Mitos sobre la actividad física: 7 falsas creencias

La actividad física es uno de los pilares fundamentales de una vida saludable. Sin embargo, existen numerosas creencias erróneas que se han transmitido de generación en generación y que pueden llevarnos a entrenar de forma ineficaz o, peor aún, a dañar nuestra salud. En este artículo analizamos los...

Mitos sobre la actividad física: 7 falsas creencias

Por qué existen tantos mitos sobre el ejercicio físico

La actividad física es uno de los pilares fundamentales de la salud. Sin embargo, a pesar de las décadas de investigación científica que avalan sus beneficios, persisten numerosas creencias erróneas que se transmiten de generación en generación y que pueden llevar a entrenar de forma ineficaz o, peor aún, a evitar el ejercicio por temores infundados.

Estos mitos nacen de la simplificación excesiva de conceptos complejos, de la experiencia anecdótica convertida en regla general, del marketing de la industria del fitness y de la tendencia humana a buscar atajos. Desmontarlos con evidencia científica es esencial para que cada persona pueda diseñar una rutina de ejercicio segura, eficaz y sostenible.

Mito 1: sudar mucho significa quemar más grasa

Esta creencia ha vendido millones de fajas reductoras, trajes de sauna y plásticos para envolver el abdomen.

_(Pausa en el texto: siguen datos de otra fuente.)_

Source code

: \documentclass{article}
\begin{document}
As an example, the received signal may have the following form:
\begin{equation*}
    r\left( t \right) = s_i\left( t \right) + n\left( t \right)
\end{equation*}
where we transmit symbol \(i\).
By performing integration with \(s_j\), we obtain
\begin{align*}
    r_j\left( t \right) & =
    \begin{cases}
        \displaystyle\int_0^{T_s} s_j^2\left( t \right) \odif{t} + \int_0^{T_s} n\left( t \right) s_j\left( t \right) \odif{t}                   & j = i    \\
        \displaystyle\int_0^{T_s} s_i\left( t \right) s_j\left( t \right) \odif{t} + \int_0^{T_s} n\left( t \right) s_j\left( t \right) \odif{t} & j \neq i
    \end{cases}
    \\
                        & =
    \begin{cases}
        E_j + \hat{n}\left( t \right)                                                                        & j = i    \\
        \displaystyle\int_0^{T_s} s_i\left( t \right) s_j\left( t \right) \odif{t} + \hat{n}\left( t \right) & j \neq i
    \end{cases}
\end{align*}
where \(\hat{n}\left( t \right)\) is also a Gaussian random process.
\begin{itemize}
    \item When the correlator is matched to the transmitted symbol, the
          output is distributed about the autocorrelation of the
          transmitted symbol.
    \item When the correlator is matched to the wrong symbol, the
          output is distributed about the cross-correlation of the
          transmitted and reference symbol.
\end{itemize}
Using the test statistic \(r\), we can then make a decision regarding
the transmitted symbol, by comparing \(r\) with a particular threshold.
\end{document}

La realidad es que el sudor es un mecanismo de termorregulación, no un indicador de gasto energético ni de pérdida de grasa.

Cuando la temperatura corporal aumenta (por ejercicio, calor ambiental o ambos), las glándulas sudoríparas producen sudor, cuya evaporación enfría la piel. La cantidad de sudor depende de factores como la genética, el nivel de hidratación, la humedad ambiental y la aclimatación al calor, no de la cantidad de grasa que se está quemando.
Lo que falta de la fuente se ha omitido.